## ASSIGNMENT
Below is some data; print it all back exactly.

/---

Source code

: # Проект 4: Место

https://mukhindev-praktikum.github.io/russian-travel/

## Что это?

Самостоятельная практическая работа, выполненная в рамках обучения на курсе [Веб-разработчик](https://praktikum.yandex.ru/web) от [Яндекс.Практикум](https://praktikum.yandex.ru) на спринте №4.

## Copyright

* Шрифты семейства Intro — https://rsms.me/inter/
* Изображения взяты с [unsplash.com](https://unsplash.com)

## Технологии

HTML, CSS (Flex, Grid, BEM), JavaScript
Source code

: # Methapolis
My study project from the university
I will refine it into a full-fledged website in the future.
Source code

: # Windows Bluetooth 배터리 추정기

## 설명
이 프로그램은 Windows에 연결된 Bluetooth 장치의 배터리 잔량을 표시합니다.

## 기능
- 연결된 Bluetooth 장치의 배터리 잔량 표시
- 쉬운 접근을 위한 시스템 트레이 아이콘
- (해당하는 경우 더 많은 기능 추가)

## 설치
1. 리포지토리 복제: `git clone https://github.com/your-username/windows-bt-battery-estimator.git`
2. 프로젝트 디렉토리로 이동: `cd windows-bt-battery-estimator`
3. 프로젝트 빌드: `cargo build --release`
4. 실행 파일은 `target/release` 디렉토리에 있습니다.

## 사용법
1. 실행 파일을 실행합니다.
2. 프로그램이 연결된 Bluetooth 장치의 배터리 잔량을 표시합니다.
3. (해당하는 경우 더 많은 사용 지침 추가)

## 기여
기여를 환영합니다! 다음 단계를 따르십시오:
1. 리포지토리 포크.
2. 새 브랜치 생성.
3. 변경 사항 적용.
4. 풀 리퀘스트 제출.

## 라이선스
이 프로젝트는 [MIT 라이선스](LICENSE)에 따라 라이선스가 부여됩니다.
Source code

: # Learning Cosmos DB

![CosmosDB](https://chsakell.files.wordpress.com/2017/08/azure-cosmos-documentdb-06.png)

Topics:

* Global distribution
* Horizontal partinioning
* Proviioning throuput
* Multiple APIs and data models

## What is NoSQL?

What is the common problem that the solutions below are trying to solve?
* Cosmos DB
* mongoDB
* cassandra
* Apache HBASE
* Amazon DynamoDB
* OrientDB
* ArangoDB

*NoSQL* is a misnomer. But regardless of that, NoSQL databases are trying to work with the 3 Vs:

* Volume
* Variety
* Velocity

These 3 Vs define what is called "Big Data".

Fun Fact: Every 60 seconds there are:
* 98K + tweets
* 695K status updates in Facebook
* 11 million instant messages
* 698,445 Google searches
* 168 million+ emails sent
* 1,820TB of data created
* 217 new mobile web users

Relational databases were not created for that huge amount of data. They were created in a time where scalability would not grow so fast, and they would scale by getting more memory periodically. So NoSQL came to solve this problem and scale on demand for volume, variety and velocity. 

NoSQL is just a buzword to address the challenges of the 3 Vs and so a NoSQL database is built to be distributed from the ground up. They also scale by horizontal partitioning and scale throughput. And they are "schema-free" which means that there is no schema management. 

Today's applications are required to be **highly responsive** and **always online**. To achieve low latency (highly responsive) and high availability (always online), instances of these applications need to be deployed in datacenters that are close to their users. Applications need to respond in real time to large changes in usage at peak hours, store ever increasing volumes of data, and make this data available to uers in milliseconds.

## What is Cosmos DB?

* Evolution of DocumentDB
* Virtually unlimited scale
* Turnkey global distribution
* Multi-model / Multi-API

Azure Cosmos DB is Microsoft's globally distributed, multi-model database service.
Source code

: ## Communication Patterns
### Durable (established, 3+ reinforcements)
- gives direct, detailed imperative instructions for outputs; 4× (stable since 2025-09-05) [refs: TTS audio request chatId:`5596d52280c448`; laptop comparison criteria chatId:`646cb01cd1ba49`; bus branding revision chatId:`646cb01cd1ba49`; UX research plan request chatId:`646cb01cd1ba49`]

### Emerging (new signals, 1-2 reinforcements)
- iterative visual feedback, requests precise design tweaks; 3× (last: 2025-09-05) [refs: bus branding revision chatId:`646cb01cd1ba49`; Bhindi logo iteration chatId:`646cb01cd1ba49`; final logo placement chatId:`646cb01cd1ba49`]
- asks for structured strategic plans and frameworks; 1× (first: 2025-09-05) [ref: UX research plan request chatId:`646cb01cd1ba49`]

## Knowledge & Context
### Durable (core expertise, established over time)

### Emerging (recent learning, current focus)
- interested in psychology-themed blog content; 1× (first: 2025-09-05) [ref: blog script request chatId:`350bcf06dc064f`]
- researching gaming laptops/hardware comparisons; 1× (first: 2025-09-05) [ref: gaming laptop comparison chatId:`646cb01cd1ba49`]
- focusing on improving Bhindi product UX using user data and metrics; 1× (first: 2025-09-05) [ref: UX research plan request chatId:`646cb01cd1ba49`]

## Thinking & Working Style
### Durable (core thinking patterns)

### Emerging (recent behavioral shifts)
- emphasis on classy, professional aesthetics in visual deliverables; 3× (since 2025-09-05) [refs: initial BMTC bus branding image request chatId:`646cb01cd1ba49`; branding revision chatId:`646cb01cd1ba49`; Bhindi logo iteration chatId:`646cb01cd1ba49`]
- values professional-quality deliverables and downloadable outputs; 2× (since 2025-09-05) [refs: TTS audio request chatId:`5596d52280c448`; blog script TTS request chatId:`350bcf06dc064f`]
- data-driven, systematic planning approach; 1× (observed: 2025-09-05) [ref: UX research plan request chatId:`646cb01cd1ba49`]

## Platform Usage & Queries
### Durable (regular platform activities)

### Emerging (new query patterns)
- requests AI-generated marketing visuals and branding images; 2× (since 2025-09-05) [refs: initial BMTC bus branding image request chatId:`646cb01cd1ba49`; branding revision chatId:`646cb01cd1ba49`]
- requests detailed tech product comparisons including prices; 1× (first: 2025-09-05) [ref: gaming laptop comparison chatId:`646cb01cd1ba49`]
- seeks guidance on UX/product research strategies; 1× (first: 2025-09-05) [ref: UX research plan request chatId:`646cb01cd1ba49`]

\---

## SOLVED EXERCISE
Source code

: # Проект 4: Место

https://mukhindev-praktikum.github.io/russian-travel/

## Что это?

Самостоятельная практическая работа, выполненная в рамках обучения на курсе [Веб-разработчик](https://praktikum.yandex.ru/web) от [Яндекс.Практикум](https://praktikum.yandex.ru) на спринте №4.

## Copyright

* Шрифты семейства Intro — https://rsms.me/inter/
* Изображения взяты с [unsplash.com](https://unsplash.com)

## Технологии

HTML, CSS (Flex, Grid, BEM), JavaScript
Source code

: # Methapolis
My study project from the university
I will refine it into a full-fledged website in the future.
Source code

: # Windows Bluetooth 배터리 추정기

## 설명
이 프로그램은 Windows에 연결된 Bluetooth 장치의 배터리 잔량을 표시합니다.

## 기능
- 연결된 Bluetooth 장치의 배터리 잔량 표시
- 쉬운 접근을 위한 시스템 트레이 아이콘
- (해당하는 경우 더 많은 기능 추가)

## 설치
1. 리포지토리 복제: `git clone https://github.com/your-username/windows-bt-battery-estimator.git`
2. 프로젝트 디렉토리로 이동: `cd windows-bt-battery-estimator`
3. 프로젝트 빌드: `cargo build --release`
4. 실행 파일은 `target/release` 디렉토리에 있습니다.

## 사용법
1. 실행 파일을 실행합니다.
2. 프로그램이 연결된 Bluetooth 장치의 배터리 잔량을 표시합니다.
3. (해당하는 경우 더 많은 사용 지침 추가)

## 기여
기여를 환영합니다! 다음 단계를 따르십시오:
1. 리포지토리 포크.
2. 새 브랜치 생성.
3. 변경 사항 적용.
4. 풀 리퀘스트 제출.

## 라이선스
이 프로젝트는 [MIT 라이선스](LICENSE)에 따라 라이선스가 부여됩니다.
Source code

: # Learning Cosmos DB

![CosmosDB](https://chsakell.files.wordpress.com/2017/08/azure-cosmos-documentdb-06.png)

Topics:

* Global distribution
* Horizontal partinioning
* Proviioning throuput
* Multiple APIs and data models

## What is NoSQL?

What is the common problem that the solutions below are trying to solve?
* Cosmos DB
* mongoDB
* cassandra
* Apache HBASE
* Amazon DynamoDB
* OrientDB
* ArangoDB

*NoSQL* is a misnomer. But regardless of that, NoSQL databases are trying to work with the 3 Vs:

* Volume
* Variety
* Velocity

These 3 Vs define what is called "Big Data".

Fun Fact: Every 60 seconds there are:
* 98K + tweets
* 695K status updates in Facebook
* 11 million instant messages
* 698,445 Google searches
* 168 million+ emails sent
* 1,820TB of data created
* 217 new mobile web users

Relational databases were not created for that huge amount of data. They were created in a time where scalability would not grow so fast, and they would scale by getting more memory periodically. So NoSQL came to solve this problem and scale on demand for volume, variety and velocity. 

NoSQL is just a buzword to address the challenges of the 3 Vs and so a NoSQL database is built to be distributed from the ground up. They also scale by horizontal partitioning and scale throughput. And they are "schema-free" which means that there is no schema management. 

Today's applications are required to be **highly responsive** and **always online**. To achieve low latency (highly responsive) and high availability (always online), instances of these applications need to be deployed in datacenters that are close to their users. Applications need to respond in real time to large changes in usage at peak hours, store ever increasing volumes of data, and make this data available to uers in milliseconds.

## What is Cosmos DB?

* Evolution of DocumentDB
* Virtually unlimited scale
* Turnkey global distribution
* Multi-model / Multi-API

Azure Cosmos DB is Microsoft's globally distributed, multi-model database service.
Source code

: ## Communication Patterns
### Durable (established, 3+ reinforcements)
- gives direct, detailed imperative instructions for outputs; 4× (stable since 2025-09-05) [refs: TTS audio request chatId:`5596d52280c448`; laptop comparison criteria chatId:`646cb01cd1ba49`; bus branding revision chatId:`646cb01cd1ba49`; UX research plan request chatId:`646cb01cd1ba49`]

### Emerging (new signals, 1-2 reinforcements)
- iterative visual feedback, requests precise design tweaks; 3× (last: 2025-09-05) [refs: bus branding revision chatId:`646cb01cd1ba49`; Bhindi logo iteration chatId:`646cb01cd1ba49`; final logo placement chatId:`646cb01cd1ba49`]
- asks for structured strategic plans and frameworks; 1× (first: 2025-09-05) [ref: UX research plan request chatId:`646cb01cd1ba49`]

## Knowledge & Context
### Durable (core expertise, established over time)

### Emerging (recent learning, current focus)
- interested in psychology-themed blog content; 1× (first: 2025-09-05) [ref: blog script request chatId:`350bcf06dc064f`]
- researching gaming laptops/hardware comparisons; 1× (first: 2025-09-05) [ref: gaming laptop comparison chatId:`646cb01cd1ba49`]
- focusing on improving Bhindi product UX using user data and metrics; 1× (first: 2025-09-05) [ref: UX research plan request chatId:`646cb01cd1ba49`]

## Thinking & Working Style
### Durable (core thinking patterns)

### Emerging (recent behavioral shifts)
- emphasis on classy, professional aesthetics in visual deliverables; 3× (since 2025-09-05) [refs: initial BMTC bus branding image request chatId:`646cb01cd1ba49`; branding revision chatId:`646cb01cd1ba49`; Bhindi logo iteration chatId:`646cb01cd1ba49`]
- values professional-quality deliverables and downloadable outputs; 2× (since 2025-09-05) [refs: TTS audio request chatId:`5596d52280c448`; blog script TTS request chatId:`350bcf06dc064f`]
- data-driven, systematic planning approach; 1× (observed: 2025-09-05) [ref: UX research plan request chatId:`646cb01cd1ba49`]

## Platform Usage & Queries
### Durable (regular platform activities)

### Emerging (new query patterns)
- requests AI-generated marketing visuals and branding images; 2× (since 2025-09-05) [refs: initial BMTC bus branding image request chatId:`646cb01cd1ba49`; branding revision chatId:`646cb01cd1ba49`]
- requests detailed tech product comparisons including prices; 1× (first: 2025-09-05) [ref: gaming laptop comparison chatId:`646cb01cd1ba49`]
- seeks guidance on UX/product research strategies; 1× (first: 2025-09-05) [ref: UX research plan request chatId:`646cb01cd1ba49`]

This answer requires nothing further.